There have been three trades in the last five days, and at least one more is set to be done soon with Elena Delle Donne heading to Washington, according to two people familiar with the situation. The people spoke on condition of anonymity because the deal hasn’t been finalized yet.

As a restricted free agent, Delle Donne can’t be traded by Chicago until Wednesday at the earliest, when the Sky can execute a sign-and-trade with the Mystics. That’s also the first day that teams can sign unrestricted free agents.

The most sought after free agent this season is Kristi Toliver, who helped Los Angeles win a title last fall. Teams were allowed to start talking to Toliver and the other free agents on Jan. 15. But compared to other professional leagues, where you may see free agents fly into perspective cities to get wined and dined, it’s a little more difficult in the WNBA.

Many players compete overseas in the winter around the globe, forcing coaches and general managers to travel to Europe, Asia or Australia to meet them person or have calls at all times of day and night.

Toliver is playing this winter in Russia on the same team as Mercury stars Diana Taurasi and Brittney Griner. Phoenix coach Sandy Brondello is an assistant on that All-Star Russian team.

“Certainly having your players on a roster with other players that are potentially free agents is an advantage,” Indiana Fever president and COO Kelly Krauskopf said. “It’s unique about our league. They get a chance to see what it’s like to play with another player, you never have that opportunity in another league. It’s unique to us and can work to a lot of people’s advantage.”

Krauskopf has said she’s had players reach out to her in the past about some of their teammates in foreign leagues that are worth pursuing as free agents. They’ve also said who to stay away from.

Other unrestricted free agents include Essence Carson and Alana Beard of the Sparks. Beard told The Associated Press last month that she was going to stay in Los Angeles. Post players Erlana Larkins of Indiana and Erika de Souza of Chicago are also free agents.

Like Delle Donne, Griner is a restricted free agent, but she will re-sign with Phoenix, according to a person familiar with the situation. The person spoke on condition of anonymity because the deal hasn’t been finalized yet.

The free agent market in the WNBA usually doesn’t involve the league’s marquee names because teams can put the franchise tag on top players if needed. Because of financial constraints from the salary cap, there also can’t be bidding wars.

The trade market though has been active. Phoenix acquired All-Star point guard Danielle Robinson from San Antonio on Tuesday. New York received Kia Vaughn and Bria Hartley on Monday from Washington in a three-way swap. Connecticut and Atlanta traded Aneika Henry-Morello for ReShanda Gray last week.

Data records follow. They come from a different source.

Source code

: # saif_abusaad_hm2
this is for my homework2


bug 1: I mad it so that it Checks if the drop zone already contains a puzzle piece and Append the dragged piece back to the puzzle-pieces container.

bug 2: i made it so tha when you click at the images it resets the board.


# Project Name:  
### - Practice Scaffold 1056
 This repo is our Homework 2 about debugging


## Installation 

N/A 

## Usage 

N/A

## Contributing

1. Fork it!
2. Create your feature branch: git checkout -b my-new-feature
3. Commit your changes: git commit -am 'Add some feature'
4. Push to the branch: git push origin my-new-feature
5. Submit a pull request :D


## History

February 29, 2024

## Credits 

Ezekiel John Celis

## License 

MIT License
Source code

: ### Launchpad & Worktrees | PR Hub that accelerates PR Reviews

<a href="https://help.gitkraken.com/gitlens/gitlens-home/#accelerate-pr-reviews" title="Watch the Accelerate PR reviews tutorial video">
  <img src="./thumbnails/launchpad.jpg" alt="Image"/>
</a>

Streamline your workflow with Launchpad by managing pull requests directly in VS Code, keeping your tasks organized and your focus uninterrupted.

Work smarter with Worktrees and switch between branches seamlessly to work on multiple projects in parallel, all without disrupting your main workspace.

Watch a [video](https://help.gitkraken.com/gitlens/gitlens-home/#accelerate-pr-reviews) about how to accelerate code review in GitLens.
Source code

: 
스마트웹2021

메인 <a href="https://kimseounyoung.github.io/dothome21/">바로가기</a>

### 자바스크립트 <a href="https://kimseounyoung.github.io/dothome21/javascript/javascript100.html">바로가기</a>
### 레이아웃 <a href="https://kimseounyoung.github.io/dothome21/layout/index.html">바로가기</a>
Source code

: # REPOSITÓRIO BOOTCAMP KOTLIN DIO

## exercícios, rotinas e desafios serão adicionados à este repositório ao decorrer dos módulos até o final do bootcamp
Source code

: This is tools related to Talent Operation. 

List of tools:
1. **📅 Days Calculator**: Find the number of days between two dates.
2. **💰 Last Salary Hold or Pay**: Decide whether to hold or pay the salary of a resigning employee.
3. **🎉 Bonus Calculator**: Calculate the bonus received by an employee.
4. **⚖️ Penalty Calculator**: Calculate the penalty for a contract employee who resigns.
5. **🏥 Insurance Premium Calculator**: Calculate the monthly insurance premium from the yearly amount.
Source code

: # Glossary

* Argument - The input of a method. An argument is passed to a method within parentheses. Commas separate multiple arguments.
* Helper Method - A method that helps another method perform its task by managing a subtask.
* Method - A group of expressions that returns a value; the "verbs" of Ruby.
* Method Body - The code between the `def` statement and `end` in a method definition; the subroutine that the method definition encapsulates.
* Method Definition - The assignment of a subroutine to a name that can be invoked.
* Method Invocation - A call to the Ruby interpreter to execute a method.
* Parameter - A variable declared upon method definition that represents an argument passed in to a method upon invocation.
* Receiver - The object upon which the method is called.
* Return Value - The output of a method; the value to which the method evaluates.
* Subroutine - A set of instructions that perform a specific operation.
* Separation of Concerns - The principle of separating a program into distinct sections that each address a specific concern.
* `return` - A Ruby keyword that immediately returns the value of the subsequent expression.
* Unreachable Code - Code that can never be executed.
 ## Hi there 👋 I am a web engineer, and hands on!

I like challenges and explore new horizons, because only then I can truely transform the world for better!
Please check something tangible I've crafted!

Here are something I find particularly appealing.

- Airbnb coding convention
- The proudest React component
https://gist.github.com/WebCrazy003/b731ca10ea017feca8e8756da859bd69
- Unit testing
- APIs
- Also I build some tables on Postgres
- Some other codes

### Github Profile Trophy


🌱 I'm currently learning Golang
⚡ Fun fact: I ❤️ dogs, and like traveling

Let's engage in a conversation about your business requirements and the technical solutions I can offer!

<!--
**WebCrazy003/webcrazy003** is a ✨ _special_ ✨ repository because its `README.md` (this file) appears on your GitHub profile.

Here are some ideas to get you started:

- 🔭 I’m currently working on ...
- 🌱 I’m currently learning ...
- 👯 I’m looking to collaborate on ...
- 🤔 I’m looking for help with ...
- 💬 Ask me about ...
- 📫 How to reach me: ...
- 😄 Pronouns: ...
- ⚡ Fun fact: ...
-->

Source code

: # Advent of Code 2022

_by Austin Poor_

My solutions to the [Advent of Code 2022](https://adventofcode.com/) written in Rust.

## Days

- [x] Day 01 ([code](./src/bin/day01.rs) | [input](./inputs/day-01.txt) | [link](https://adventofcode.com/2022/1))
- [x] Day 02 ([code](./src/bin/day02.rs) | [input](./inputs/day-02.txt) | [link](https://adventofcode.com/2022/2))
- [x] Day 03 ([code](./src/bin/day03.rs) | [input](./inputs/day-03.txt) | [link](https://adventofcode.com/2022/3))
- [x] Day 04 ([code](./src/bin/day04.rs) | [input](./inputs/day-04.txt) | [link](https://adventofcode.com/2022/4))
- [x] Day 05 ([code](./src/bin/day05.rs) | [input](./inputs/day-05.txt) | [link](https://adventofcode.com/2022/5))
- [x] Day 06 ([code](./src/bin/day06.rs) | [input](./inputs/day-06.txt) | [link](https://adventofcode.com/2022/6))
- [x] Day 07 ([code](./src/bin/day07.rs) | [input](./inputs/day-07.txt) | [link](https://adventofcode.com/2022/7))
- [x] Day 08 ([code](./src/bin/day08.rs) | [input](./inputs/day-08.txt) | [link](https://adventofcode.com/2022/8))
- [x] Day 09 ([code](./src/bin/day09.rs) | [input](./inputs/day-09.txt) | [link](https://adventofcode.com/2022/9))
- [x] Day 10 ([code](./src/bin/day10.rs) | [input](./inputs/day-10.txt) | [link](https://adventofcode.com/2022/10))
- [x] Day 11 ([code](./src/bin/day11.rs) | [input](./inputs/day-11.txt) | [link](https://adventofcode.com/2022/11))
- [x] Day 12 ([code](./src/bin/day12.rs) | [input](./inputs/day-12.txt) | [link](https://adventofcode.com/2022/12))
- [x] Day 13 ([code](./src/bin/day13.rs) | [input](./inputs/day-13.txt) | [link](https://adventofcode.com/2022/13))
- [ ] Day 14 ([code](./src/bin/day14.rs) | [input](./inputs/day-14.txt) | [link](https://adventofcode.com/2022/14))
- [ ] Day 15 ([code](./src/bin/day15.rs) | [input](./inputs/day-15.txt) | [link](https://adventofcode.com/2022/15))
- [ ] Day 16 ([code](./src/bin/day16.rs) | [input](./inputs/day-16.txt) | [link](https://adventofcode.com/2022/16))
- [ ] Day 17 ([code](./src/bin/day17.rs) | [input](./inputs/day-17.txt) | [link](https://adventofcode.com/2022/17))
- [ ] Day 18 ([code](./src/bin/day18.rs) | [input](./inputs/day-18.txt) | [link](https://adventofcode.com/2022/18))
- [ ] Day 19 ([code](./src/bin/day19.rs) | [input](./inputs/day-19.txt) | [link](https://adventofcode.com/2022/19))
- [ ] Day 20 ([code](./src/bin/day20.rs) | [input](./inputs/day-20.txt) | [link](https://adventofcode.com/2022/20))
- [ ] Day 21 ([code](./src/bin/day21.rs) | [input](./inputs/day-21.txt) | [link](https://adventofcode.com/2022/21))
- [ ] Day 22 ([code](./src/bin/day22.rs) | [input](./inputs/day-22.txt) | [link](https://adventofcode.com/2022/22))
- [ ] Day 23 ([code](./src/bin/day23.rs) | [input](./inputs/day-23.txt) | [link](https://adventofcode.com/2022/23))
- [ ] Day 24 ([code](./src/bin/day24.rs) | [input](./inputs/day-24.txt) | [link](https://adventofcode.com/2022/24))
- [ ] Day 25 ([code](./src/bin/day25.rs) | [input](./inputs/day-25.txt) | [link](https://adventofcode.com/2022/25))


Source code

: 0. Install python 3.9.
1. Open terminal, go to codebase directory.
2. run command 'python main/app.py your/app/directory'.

Those deals have created more movement in the WNBA via trade than all of last offseason.

Krauskopf and San Antonio Stars general manager Ruth Riley both agreed that the new playoff format that basically scraped conference affiliation and just took the top eight teams into the postseason helped create more opportunities.

“I’d hear from teams outside my conference in the past that were more motivated to do a deal with me than teams in their own conference,” Krauskopf said. “Making it more balanced, creates more conversation amongst teams in terms of player movement. Often times, you’d exhaust the opposite conference options first before you start in your own conference.”

Riley completed her first season as general manager of the Stars last year. The Robinson deal was her first trade as a GM.

“I don’t have historical context except what I saw as a player,” Riley said. “It does make you more open to trading across the board, where there were definite barriers within conferences in the past.”

The WNBA season begins on May 13.

(© Copyright 2017 The Associated Press. All Rights Reserved. This material may not be published, broadcast, rewritten or redistributed.)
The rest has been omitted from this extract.